‘Van Gogh’ close-up at King of Prussia
You can see the genius, and touch it: The Van Gogh Museum of Amsterdam set nine masterpieces out on tour of American shopping malls, bumps and all.
Vincent van Gogh, the Dutch modernist famous for sunflowers and erratic behavior, believed art should be for everyone, for the common man that he painted into his work.
Now, a van Gogh exhibition is touring American shopping malls, but it’s not the real masterpieces. The Vincent van Gogh Museum in Amsterdam has created high-quality reproductions of nine paintings, and set them out on an eight-city tour, beginning with King of Prussia Mall, in a portable gallery erected between the Neiman Marcus and Lord & Taylor stores.

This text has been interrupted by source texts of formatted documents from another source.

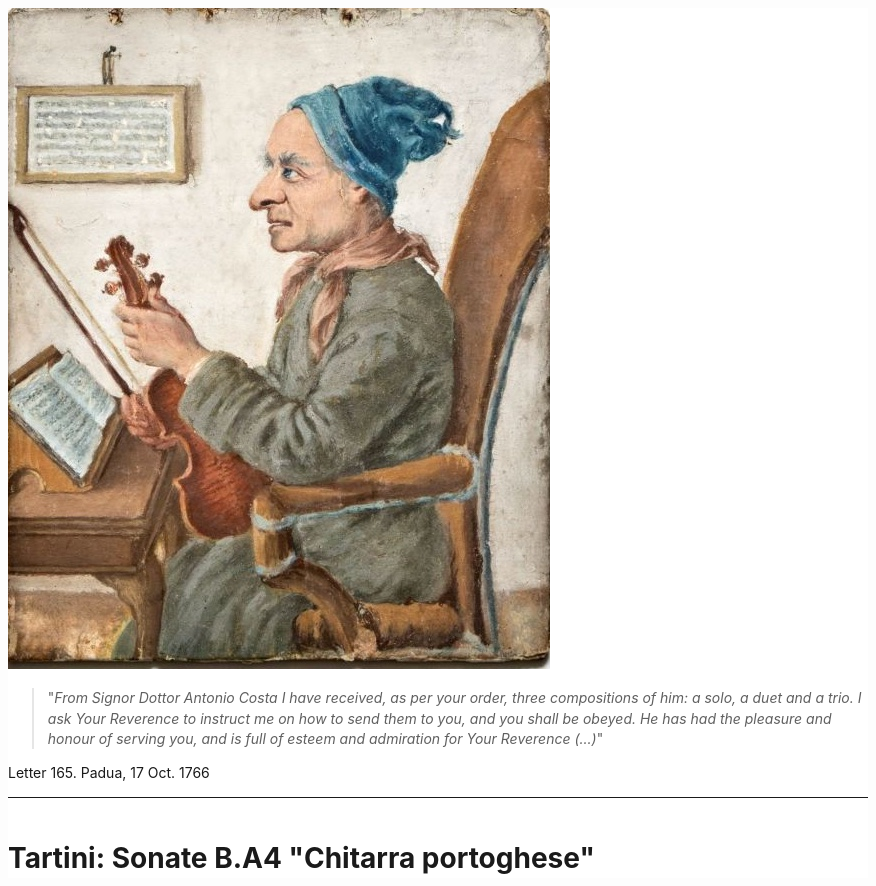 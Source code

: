 ![bg right:35% fit](./tartini.jpg)

> "*From Signor Dottor Antonio Costa I have received, as per your order, three compositions of him: a solo, a duet and a trio. I ask Your Reverence to instruct me on how to send them to you, and you shall be obeyed. He has had the pleasure and honour of serving you, and is full of esteem and admiration for Your Reverence (...)*"

Letter 165. Padua, 17 Oct. 1766

---

# Tartini: Sonate B.A4 "Chitarra portoghese"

“Not everybody can travel to Amsterdam to see, to visit the van Gogh museum. We are exploring many ways to reach out to people,” said Vincent’s great-grandnephew, Willhem van Gogh.
The reproductions are more than prints. Using 3D scanning and printing technology, the van Gogh Museum has been able to re-create the exact texture of the painted surface, with all van Gogh’s thick, expressive brushwork.

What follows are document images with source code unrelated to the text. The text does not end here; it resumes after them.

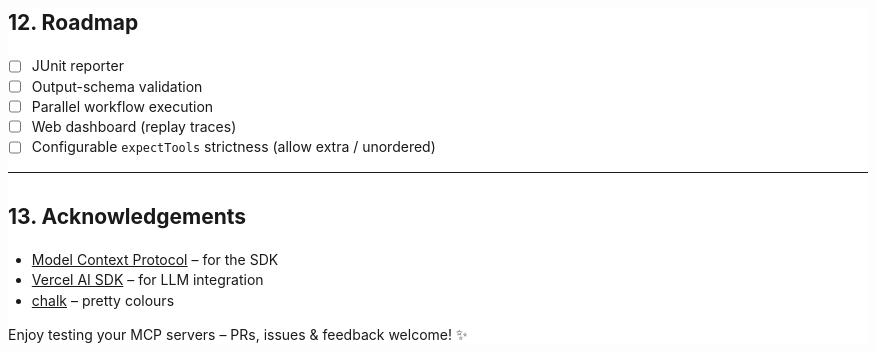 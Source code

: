 
## 12. Roadmap

- [ ] JUnit reporter
- [ ] Output-schema validation
- [ ] Parallel workflow execution
- [ ] Web dashboard (replay traces)
- [ ] Configurable `expectTools` strictness (allow extra / unordered)

---

## 13. Acknowledgements

- [Model Context Protocol](https://modelcontextprotoco.lol) – for the SDK
- [Vercel AI SDK](https://sdk.vercel.ai) – for LLM integration
- [chalk](https://github.com/chalk/chalk) – pretty colours

Enjoy testing your MCP servers – PRs, issues & feedback welcome! ✨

“Here you see what we call thick impasto, that’s the thick oil paint on the canvas, that’s so characteristic of Vincent van Gogh,” said Willhem. The copies even recreate the cracks in the thickly painted surface, and the bare spots where the raw canvas shows through.
Van Gogh said the technology, created in partnership with Fuji Film, is proprietary; he would not go into detail other than to say that curators at the van Gogh Museum oversaw the fidelity of the coloring. It looks and feels like paint on canvas.
Yes, it feels real.
Even if you were to go to Amsterdam to see the originals, you would not be able get so close to them as you can these reproductions. You certainly would not be able to touch them, as Veronica Tamburrino did.
“I couldn’t stop myself,” said Tamburrino of nearby Salford Hills, who came to the mall with her daughter. “My daughter leaned over and said, ‘Are we allowed to touch these?’ I said, ‘Probably not.’ But nobody stopped me. I assumed, you know, they’re reproductions.”
A quick question to the ticket cashier at the gallery entrance confirmed that, yes, touching is OK.
Touching masterpieces – even reproductions – feels delinquent, but well worth it. Particularly with van Gogh, whose muscular brushwork is part of his great appeal. Tracing a finger through his gestures brought Tamburrino closer to van Gogh than she could have anticipated.
“It really does. It absolutely does,” she said. “It almost got me a little choked up at one point. It’s beautiful.”
You can even take one of these high-quality reproductions home with you, and it won’t cost you $80 million. But, at $17,500, there are not that many people who can afford one.